Distribution is also important, of course, which is where the current (and especially near future) CCS maps surpass supercharging in 2014.
o_O It's like you're drunk and unable to comprehend his post?

Well at least you're dialing back from the "2015" lunacy, but this is just nonsense. PlugShare - Find Electric Vehicle Charging Locations Near You Set it to CCS only, then realize the ones with the little wrenches are "nope, not actually here at all". Click on the others and see that often they're just a single charger (and sometimes a single spot shared among 3 standards)....and you don't have any idea until you pull up on one if they're in use or even functioning at all. Then weep for anyone that's going to travel outside the truncated sections of the East and West Coast because they'll be traveling at a speed of 3x as long as an ICE, since at best they'll be L2 nearly all their trip. While you're at it weep for those on the coasts, too, because they'll be paying 25MPG premium fuel costs and about 50%, when they managed to get into a spot.

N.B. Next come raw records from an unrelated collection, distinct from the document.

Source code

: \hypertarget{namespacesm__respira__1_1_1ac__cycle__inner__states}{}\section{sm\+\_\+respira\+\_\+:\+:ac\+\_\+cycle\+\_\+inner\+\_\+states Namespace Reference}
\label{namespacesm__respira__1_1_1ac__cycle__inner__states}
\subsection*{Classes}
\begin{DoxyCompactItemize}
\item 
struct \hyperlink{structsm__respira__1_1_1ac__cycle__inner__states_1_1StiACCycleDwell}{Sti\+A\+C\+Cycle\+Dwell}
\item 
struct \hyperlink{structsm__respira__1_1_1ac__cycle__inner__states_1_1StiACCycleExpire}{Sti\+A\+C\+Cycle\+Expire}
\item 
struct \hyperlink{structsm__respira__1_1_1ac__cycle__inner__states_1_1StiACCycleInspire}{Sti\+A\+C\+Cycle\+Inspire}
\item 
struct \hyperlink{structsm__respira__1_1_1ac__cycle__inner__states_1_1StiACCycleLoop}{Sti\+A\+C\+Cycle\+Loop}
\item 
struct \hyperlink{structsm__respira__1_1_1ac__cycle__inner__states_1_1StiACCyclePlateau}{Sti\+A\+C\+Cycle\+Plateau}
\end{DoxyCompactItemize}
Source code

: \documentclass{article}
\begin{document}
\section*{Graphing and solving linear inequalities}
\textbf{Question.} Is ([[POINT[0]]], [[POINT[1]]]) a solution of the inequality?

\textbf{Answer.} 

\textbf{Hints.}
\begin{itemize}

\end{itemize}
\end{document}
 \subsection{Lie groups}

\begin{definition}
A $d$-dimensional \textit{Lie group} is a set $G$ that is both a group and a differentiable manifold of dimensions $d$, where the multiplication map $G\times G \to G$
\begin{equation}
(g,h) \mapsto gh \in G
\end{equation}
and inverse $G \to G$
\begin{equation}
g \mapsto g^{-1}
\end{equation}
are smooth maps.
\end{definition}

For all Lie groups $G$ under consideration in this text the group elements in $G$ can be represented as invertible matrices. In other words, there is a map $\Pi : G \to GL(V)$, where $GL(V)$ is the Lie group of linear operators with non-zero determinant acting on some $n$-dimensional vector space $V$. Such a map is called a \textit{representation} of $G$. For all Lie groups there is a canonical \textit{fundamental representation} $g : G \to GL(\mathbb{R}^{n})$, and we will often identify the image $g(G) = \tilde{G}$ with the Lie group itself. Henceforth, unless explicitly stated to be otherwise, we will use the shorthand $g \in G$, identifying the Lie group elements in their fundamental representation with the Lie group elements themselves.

For giggles then compare and contrast the map with the SC one. Below is from last Fall, with CHAdemo tossed in. Anything pop out at you about the distribution? :^)


AFDC-DCFCa-2017-9-12.gif


"BUT 2015! Er, 2014!", you cry?

Yeah, about that:

superchargerlandingpagemaps_2015_012014.jpg


Seeing a "pattern" here? :cool:

Maybe by the end of next year, maybe, CCS will have something approaching the 2014 Supercharger network in the US. Hopefully, figured crossed. Only not, because it's still slower (less than 1/2 the peak charging speed), significantly less ports per site, poorly distributed sites, costing gasoline prices, without the look ahead features of the SC.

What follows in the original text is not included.